INPUT RECORDS
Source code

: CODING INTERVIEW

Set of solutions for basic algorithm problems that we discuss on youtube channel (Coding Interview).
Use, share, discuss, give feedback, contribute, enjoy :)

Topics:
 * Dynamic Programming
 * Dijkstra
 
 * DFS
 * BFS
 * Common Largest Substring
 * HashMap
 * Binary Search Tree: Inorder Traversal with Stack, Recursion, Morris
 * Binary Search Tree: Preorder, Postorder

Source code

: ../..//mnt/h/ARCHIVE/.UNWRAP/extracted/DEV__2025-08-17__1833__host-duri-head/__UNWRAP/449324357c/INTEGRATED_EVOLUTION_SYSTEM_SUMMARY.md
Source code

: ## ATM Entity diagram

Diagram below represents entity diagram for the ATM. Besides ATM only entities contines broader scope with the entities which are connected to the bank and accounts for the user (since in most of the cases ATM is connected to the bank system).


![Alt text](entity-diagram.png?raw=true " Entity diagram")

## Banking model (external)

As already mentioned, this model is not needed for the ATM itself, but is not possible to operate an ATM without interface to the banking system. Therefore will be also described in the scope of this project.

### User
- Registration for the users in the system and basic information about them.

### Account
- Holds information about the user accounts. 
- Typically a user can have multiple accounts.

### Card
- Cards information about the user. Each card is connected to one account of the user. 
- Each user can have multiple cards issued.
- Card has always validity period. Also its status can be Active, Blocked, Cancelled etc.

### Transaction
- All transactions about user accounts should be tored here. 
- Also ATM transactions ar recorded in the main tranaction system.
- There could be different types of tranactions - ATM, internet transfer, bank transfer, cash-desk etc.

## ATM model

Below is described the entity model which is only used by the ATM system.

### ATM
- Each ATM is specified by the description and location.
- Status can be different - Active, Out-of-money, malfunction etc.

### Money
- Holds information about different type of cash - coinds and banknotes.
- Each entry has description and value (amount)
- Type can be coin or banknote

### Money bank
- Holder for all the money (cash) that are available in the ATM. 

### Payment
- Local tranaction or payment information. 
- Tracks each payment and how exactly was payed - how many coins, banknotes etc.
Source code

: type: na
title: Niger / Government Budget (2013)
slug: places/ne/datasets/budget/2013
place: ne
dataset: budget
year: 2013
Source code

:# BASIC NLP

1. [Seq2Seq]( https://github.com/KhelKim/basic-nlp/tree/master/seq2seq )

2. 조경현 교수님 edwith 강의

WHAT YOU WILL DO
Going through the listing above, count the lines in which the word "transactions" appears, and give only the number.

WRITTEN SOLUTION
2